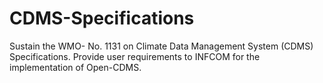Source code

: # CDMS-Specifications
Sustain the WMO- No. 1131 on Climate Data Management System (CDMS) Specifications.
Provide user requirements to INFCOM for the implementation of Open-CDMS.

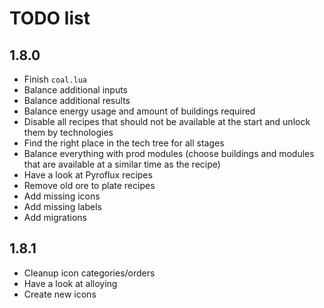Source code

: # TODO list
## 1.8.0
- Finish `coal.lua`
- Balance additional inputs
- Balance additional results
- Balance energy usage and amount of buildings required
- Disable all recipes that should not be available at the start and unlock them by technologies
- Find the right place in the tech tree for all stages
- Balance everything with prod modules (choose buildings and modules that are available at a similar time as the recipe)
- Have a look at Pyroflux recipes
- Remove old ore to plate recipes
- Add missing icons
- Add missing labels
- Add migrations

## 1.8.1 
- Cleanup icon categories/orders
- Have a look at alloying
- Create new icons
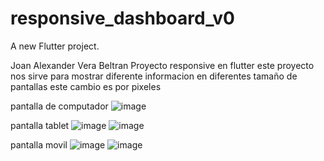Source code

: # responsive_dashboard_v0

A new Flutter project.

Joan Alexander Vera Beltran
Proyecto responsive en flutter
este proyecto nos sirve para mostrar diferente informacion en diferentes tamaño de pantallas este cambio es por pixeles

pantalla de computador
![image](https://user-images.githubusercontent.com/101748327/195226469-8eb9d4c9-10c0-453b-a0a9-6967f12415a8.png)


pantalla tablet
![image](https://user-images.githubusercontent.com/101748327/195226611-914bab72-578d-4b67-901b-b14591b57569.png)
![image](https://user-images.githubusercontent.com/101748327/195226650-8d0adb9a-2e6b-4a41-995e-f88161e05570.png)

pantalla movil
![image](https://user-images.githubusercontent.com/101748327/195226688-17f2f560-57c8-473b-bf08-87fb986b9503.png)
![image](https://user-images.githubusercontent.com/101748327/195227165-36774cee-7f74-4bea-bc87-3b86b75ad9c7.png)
* * * * *
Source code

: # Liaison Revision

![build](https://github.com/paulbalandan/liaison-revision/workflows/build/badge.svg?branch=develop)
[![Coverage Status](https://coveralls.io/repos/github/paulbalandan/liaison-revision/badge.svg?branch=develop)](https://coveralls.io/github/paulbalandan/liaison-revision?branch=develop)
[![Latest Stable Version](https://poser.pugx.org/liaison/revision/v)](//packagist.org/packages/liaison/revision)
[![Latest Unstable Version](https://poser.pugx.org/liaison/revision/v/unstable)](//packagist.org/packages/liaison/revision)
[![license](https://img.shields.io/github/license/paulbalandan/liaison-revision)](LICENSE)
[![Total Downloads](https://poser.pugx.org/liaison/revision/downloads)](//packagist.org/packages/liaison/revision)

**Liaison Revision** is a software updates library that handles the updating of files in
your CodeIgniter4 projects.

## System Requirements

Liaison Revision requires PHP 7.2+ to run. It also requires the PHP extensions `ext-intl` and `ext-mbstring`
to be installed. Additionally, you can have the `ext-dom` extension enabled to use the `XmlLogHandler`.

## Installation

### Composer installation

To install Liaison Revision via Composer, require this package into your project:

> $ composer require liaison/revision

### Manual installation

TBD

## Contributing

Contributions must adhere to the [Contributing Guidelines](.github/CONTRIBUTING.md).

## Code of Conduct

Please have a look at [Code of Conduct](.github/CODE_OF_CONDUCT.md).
* * * * *
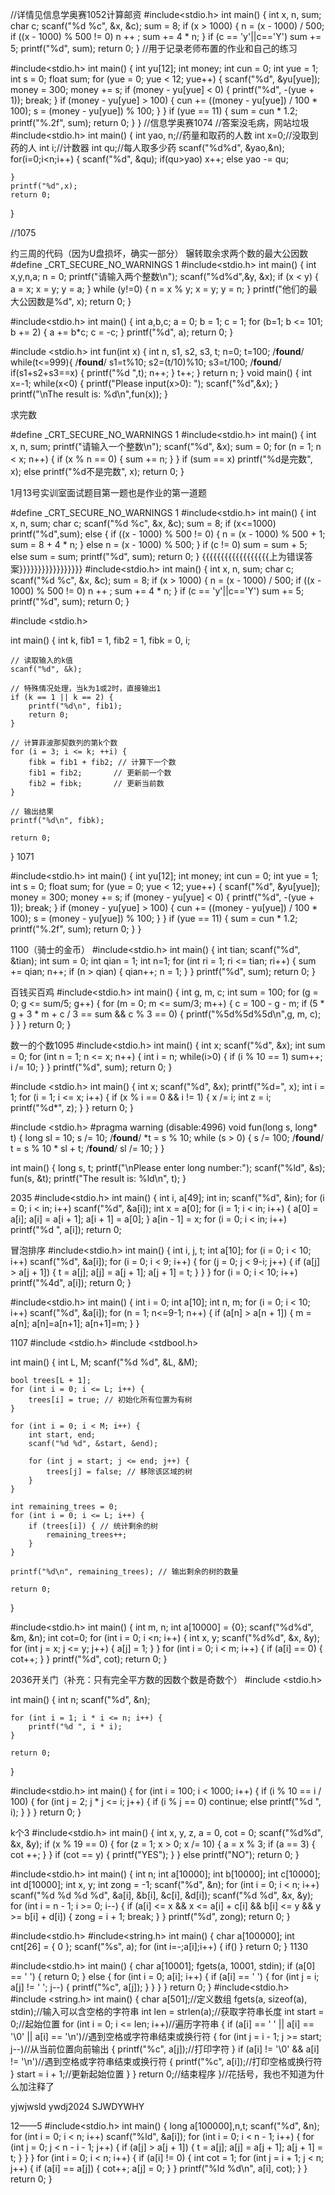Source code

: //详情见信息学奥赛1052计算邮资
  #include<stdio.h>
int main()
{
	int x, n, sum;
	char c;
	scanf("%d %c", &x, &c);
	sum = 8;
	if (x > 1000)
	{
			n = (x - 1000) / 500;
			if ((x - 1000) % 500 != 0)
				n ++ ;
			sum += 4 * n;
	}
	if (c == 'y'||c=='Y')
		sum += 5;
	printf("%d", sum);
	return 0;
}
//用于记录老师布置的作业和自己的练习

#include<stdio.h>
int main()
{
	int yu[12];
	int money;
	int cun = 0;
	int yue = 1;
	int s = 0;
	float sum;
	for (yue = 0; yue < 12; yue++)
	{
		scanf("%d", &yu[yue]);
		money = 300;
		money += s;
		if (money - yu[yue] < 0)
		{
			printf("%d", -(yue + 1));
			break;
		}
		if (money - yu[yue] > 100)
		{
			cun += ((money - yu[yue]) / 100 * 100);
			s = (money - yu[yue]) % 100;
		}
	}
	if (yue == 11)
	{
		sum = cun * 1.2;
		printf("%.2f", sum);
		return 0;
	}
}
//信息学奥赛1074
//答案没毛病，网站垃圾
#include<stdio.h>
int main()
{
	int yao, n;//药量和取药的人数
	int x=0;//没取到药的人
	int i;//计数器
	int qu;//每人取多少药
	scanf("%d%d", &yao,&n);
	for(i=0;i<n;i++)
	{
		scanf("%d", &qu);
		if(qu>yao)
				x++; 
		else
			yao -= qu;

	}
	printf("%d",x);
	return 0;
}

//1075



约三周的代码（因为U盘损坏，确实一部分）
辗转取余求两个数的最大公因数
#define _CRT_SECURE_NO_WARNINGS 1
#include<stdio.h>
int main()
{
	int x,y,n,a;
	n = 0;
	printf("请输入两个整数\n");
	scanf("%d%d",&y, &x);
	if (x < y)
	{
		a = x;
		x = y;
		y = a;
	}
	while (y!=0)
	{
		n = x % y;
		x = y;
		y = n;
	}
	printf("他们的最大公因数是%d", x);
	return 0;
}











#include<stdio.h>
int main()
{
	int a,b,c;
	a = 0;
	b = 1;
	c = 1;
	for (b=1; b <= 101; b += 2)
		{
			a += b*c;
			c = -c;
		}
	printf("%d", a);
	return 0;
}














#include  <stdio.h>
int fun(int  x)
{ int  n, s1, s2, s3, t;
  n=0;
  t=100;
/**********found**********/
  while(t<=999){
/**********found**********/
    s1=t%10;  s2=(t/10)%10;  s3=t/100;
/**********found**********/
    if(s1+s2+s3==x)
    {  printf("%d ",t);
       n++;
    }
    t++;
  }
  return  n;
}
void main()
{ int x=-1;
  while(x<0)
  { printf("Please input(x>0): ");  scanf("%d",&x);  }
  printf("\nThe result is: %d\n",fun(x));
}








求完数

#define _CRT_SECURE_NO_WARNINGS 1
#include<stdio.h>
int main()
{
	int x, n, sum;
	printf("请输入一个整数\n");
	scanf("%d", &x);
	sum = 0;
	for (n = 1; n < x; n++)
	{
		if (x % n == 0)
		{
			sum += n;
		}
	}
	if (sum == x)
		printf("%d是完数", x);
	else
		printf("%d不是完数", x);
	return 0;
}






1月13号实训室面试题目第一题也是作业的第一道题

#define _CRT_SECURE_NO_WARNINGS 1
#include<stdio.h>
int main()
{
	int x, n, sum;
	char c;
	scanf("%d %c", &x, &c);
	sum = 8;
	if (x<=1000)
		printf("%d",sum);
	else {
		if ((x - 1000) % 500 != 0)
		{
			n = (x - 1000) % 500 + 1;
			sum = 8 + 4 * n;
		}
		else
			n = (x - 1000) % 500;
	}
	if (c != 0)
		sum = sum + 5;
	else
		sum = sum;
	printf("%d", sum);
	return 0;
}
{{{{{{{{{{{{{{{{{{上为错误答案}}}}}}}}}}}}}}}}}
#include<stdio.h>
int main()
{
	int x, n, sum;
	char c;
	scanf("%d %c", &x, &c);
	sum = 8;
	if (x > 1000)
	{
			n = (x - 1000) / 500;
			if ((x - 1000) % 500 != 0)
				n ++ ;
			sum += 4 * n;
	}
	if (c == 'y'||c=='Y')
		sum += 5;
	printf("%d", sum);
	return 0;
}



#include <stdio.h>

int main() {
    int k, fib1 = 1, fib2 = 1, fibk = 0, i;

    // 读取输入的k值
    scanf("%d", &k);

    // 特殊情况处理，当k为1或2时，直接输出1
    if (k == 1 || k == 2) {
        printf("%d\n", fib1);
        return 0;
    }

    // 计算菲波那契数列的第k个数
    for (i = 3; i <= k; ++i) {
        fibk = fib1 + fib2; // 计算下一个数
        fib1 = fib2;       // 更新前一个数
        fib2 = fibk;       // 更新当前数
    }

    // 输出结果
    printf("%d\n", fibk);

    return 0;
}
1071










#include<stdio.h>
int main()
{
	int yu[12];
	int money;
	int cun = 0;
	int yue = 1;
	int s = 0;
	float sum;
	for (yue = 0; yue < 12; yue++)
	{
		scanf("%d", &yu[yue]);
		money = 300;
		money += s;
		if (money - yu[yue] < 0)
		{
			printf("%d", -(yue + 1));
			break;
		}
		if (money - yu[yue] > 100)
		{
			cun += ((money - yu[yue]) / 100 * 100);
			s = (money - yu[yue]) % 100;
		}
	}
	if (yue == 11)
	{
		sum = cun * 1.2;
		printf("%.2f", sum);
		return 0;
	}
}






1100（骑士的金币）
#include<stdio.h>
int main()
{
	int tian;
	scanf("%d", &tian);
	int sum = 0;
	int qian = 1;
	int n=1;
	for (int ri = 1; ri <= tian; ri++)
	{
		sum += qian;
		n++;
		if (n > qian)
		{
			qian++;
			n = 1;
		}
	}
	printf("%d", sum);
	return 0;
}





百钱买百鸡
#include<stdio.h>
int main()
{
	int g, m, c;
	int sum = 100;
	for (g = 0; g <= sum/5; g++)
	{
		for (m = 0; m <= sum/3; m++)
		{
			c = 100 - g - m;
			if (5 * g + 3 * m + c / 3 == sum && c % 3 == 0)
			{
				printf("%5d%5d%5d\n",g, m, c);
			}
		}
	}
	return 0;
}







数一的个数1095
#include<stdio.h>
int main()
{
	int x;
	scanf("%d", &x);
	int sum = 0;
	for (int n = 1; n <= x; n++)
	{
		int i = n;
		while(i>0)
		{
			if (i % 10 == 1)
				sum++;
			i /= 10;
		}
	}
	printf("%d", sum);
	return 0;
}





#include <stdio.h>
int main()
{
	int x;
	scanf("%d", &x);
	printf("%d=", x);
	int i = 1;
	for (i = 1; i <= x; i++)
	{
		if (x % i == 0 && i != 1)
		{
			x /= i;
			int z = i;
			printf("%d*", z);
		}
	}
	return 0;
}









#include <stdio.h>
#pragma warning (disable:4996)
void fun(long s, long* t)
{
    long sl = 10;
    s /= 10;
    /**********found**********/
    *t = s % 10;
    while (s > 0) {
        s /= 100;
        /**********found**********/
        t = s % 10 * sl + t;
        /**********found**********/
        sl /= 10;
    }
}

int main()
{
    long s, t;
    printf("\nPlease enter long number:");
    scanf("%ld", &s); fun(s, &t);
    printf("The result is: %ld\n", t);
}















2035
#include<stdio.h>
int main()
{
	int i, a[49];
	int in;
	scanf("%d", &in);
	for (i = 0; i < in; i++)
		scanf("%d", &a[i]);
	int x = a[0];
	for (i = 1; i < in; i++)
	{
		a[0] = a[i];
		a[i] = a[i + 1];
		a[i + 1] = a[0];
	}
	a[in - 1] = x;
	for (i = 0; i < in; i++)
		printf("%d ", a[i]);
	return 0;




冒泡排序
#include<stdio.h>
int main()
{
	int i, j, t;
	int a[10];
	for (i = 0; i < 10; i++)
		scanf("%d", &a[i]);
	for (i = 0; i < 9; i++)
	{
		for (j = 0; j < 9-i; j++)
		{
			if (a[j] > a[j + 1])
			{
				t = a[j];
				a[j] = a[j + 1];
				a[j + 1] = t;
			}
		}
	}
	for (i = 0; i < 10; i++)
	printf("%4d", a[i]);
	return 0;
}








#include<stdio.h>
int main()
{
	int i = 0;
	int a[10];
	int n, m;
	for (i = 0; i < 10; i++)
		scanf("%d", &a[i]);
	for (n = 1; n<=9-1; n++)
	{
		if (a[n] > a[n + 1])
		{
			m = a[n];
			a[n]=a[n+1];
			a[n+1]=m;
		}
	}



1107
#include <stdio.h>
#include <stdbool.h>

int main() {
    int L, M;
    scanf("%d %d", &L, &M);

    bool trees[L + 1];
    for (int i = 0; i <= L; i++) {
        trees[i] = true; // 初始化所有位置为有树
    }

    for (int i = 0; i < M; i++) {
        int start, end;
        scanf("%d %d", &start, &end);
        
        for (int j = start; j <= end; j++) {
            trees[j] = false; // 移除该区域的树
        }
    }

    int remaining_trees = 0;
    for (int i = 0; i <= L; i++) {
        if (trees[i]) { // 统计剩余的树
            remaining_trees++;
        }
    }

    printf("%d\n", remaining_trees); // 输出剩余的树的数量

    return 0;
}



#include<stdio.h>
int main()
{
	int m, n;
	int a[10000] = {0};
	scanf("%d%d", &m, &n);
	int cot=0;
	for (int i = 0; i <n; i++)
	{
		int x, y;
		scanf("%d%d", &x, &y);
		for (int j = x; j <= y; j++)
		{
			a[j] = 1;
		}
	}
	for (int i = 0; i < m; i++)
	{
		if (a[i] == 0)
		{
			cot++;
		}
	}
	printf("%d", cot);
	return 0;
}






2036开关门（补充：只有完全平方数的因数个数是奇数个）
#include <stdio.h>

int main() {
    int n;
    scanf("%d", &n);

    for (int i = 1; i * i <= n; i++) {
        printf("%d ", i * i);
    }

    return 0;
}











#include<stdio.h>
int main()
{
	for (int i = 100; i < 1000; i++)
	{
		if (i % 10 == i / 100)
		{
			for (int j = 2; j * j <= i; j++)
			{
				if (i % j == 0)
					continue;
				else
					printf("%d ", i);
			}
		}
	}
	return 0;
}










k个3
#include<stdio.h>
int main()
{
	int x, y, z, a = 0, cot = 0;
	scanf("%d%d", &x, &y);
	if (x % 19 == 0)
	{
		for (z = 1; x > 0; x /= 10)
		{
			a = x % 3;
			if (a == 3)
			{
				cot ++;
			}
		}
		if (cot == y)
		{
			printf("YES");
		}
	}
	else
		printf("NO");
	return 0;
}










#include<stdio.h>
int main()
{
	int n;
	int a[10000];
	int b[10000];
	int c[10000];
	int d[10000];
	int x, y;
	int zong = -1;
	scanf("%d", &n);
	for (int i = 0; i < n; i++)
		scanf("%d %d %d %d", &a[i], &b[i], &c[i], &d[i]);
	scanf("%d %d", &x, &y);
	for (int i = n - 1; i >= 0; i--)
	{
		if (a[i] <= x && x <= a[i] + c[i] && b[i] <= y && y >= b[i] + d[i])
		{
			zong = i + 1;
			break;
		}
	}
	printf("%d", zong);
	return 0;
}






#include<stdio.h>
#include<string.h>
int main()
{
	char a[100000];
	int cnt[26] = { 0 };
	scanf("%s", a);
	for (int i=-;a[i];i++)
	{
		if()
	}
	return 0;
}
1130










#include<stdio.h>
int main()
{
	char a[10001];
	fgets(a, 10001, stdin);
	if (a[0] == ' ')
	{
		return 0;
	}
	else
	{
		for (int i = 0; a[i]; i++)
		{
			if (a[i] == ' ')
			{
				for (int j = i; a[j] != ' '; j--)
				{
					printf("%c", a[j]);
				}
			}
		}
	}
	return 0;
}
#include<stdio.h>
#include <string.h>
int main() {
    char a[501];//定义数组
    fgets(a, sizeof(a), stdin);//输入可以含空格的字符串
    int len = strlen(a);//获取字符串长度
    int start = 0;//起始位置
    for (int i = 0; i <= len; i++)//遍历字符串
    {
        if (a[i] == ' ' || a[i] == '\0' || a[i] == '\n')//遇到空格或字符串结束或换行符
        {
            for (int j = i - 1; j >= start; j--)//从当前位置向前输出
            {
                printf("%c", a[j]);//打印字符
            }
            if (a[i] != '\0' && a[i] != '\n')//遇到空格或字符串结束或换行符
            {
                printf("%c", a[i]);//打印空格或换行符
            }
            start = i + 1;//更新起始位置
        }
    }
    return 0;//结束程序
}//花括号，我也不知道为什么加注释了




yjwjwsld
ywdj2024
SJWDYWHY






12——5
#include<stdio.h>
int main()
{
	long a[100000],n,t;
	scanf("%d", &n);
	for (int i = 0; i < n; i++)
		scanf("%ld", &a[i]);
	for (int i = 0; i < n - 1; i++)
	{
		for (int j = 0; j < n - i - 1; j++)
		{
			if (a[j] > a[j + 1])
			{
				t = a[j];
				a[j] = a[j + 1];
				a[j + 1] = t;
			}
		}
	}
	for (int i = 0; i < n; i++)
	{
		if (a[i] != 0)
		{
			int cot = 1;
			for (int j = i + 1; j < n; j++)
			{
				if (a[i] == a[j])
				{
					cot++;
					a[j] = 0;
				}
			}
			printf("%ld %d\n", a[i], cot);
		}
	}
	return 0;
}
* * * * *
> **What to work on**: Read the listing. Copy each line that has the word "while" in it.

> **Solved exercise**:
	while (y!=0)
  while(t<=999){
  while(x<0)
		while(i>0)
    while (s > 0) {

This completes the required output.